• Task objective: Copy each line from the data that has the word "proposition" in it.

[Opening Data listing section]

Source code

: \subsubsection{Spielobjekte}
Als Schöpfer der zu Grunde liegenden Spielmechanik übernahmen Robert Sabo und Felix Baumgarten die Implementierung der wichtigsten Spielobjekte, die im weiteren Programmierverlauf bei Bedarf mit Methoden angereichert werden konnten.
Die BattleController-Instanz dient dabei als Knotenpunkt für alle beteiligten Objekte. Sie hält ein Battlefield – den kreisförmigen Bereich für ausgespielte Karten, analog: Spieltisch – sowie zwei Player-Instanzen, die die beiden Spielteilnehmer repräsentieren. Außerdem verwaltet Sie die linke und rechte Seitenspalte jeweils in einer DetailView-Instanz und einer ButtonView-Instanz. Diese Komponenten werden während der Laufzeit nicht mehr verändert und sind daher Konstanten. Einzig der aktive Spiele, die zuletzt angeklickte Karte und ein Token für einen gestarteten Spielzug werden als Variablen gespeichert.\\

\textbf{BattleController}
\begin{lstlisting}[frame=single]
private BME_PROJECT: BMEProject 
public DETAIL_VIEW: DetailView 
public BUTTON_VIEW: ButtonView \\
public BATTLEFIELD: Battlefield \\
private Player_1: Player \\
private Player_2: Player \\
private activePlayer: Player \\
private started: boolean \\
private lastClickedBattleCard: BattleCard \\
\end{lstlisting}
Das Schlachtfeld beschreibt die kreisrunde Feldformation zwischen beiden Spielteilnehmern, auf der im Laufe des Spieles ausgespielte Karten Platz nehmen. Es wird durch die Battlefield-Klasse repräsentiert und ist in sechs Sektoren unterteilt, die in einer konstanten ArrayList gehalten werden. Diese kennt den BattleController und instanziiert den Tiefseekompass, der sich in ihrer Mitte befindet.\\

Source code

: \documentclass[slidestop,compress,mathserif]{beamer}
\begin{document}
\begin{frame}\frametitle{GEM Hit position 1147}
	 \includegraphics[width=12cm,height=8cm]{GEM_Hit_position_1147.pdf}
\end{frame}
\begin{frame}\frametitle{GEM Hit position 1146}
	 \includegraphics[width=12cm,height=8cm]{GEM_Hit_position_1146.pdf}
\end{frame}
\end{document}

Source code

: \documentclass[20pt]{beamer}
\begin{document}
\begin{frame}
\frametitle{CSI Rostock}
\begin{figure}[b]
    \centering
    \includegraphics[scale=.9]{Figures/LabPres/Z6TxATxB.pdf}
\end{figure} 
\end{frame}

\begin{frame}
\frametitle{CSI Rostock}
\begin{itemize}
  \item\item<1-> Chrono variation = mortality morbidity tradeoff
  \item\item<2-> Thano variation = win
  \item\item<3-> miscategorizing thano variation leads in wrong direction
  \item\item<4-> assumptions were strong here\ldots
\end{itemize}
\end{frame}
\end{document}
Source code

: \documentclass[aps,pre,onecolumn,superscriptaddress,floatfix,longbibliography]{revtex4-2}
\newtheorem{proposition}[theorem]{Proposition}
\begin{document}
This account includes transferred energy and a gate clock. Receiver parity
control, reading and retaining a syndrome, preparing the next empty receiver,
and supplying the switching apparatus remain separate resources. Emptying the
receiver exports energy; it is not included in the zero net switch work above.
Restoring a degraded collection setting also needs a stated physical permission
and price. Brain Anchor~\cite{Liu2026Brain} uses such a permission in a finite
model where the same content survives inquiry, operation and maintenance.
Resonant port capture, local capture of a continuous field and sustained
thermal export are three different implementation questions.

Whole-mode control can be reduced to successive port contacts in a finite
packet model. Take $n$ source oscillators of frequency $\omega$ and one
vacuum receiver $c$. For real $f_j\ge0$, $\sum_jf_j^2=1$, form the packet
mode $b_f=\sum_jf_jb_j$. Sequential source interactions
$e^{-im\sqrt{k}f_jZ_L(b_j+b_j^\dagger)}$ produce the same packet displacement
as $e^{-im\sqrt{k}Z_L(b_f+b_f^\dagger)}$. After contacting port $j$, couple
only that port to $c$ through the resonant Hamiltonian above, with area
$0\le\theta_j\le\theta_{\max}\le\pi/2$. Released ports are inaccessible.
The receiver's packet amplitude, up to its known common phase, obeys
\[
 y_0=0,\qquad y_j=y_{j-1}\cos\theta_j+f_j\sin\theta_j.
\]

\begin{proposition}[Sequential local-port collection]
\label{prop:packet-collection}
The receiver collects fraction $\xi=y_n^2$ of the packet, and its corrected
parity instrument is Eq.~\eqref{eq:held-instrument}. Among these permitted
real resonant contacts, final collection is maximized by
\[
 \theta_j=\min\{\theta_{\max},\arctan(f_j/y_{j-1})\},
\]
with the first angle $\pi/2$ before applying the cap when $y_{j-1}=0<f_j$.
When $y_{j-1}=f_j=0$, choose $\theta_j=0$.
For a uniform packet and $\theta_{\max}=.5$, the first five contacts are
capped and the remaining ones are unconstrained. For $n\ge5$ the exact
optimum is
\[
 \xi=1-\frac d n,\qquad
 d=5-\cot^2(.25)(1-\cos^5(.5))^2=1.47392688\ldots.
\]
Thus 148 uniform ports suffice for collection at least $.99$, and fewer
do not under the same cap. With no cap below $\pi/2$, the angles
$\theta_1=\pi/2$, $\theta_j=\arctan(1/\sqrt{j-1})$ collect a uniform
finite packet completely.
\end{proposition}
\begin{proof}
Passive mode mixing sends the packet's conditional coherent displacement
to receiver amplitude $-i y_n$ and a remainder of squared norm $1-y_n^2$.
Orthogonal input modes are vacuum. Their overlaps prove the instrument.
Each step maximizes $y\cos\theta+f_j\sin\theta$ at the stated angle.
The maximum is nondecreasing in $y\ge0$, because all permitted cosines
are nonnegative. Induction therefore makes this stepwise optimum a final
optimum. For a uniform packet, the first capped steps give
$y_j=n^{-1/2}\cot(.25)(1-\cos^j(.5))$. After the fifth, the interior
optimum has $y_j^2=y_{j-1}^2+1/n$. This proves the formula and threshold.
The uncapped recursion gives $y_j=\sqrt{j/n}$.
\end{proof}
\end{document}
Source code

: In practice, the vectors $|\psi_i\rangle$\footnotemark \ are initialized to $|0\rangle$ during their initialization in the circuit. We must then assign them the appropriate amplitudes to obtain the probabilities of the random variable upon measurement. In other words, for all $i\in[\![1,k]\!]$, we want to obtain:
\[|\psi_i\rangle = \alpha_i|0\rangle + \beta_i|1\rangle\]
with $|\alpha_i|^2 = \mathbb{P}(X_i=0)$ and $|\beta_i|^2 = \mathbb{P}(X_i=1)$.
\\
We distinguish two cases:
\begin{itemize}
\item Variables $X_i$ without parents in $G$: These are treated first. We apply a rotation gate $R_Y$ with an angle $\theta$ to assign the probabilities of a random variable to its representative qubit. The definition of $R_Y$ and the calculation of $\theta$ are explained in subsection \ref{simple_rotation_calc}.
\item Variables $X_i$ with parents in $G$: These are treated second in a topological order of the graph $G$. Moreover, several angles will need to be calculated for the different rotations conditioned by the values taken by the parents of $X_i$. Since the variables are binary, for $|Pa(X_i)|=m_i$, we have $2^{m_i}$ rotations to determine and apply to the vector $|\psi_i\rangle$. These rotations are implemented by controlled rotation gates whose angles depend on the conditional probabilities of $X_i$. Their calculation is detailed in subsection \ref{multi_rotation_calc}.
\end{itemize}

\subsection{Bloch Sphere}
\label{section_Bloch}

[Closing Data listing section]

• Result:
\newtheorem{proposition}[theorem]{Proposition}
\begin{proposition}[Sequential local-port collection]
\end{proposition}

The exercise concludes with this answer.